> ACTIVITY: Filter out all lines without the word "state" from the data below, please, and copy the rest.

> RECORDS FOR THIS EXERCISE:
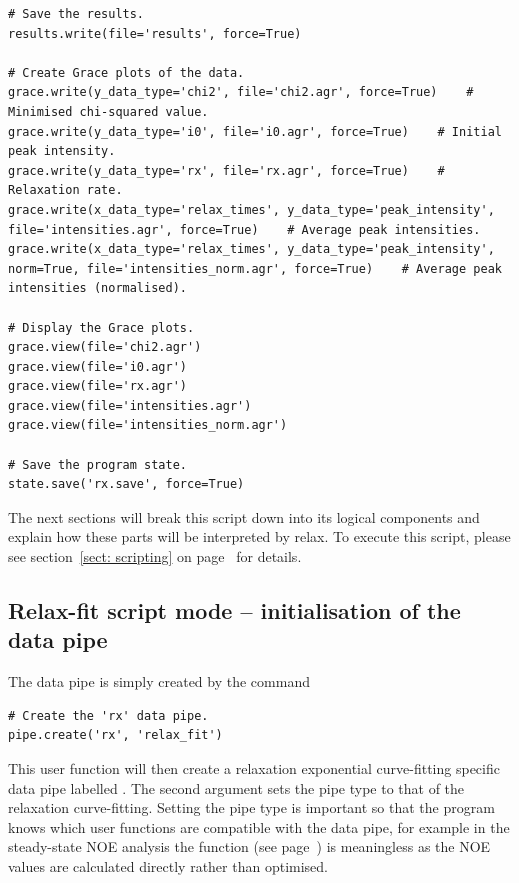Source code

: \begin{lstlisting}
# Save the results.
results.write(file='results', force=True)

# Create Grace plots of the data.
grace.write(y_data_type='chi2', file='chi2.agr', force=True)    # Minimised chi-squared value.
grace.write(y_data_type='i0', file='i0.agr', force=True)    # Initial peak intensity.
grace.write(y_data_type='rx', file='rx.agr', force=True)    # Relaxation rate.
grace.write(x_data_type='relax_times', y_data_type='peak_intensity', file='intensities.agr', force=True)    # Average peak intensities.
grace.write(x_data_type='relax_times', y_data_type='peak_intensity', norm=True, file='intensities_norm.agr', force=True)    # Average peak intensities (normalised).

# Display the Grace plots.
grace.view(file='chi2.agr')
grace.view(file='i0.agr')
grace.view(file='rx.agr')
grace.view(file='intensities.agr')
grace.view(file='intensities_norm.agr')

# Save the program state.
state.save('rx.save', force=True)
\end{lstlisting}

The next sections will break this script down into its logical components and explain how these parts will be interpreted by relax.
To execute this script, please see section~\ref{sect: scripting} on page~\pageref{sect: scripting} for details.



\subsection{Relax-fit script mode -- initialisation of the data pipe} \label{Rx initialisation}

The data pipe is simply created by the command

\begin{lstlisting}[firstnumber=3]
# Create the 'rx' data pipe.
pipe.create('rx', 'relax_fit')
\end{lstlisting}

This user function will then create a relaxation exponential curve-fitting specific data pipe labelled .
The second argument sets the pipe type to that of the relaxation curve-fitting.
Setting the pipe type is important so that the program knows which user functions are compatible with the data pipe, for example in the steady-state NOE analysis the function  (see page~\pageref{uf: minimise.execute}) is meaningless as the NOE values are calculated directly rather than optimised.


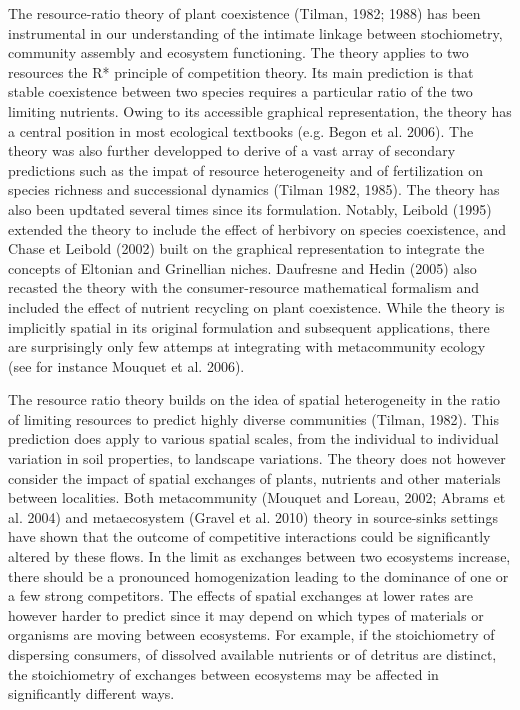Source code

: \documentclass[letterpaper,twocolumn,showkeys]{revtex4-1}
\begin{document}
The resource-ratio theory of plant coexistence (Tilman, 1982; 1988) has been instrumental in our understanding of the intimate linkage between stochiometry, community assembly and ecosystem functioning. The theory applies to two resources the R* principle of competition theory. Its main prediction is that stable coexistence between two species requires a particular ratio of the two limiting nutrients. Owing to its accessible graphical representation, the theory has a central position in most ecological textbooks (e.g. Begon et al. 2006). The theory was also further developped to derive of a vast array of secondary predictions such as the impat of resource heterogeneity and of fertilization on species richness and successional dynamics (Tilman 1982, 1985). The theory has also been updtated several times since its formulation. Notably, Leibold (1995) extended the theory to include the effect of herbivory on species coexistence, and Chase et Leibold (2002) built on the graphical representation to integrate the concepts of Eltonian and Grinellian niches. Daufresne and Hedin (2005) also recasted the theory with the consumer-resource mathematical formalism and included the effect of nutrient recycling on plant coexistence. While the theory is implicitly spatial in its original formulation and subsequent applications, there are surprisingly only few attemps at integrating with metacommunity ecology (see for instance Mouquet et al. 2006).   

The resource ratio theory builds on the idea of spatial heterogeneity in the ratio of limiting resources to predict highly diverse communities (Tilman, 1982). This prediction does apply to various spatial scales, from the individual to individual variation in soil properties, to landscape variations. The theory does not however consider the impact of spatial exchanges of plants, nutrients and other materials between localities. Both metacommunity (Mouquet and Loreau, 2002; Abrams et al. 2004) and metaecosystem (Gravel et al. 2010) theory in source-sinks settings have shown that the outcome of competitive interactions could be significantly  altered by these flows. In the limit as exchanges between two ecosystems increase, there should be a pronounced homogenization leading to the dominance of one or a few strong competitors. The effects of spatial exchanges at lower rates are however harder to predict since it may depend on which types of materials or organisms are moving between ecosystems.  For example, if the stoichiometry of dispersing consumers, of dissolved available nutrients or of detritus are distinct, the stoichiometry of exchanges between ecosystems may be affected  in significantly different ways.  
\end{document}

> RESULT BELOW:
# Save the program state.
state.save('rx.save', force=True)
Setting the pipe type is important so that the program knows which user functions are compatible with the data pipe, for example in the steady-state NOE analysis the function  (see page~\pageref{uf: minimise.execute}) is meaningless as the NOE values are calculated directly rather than optimised.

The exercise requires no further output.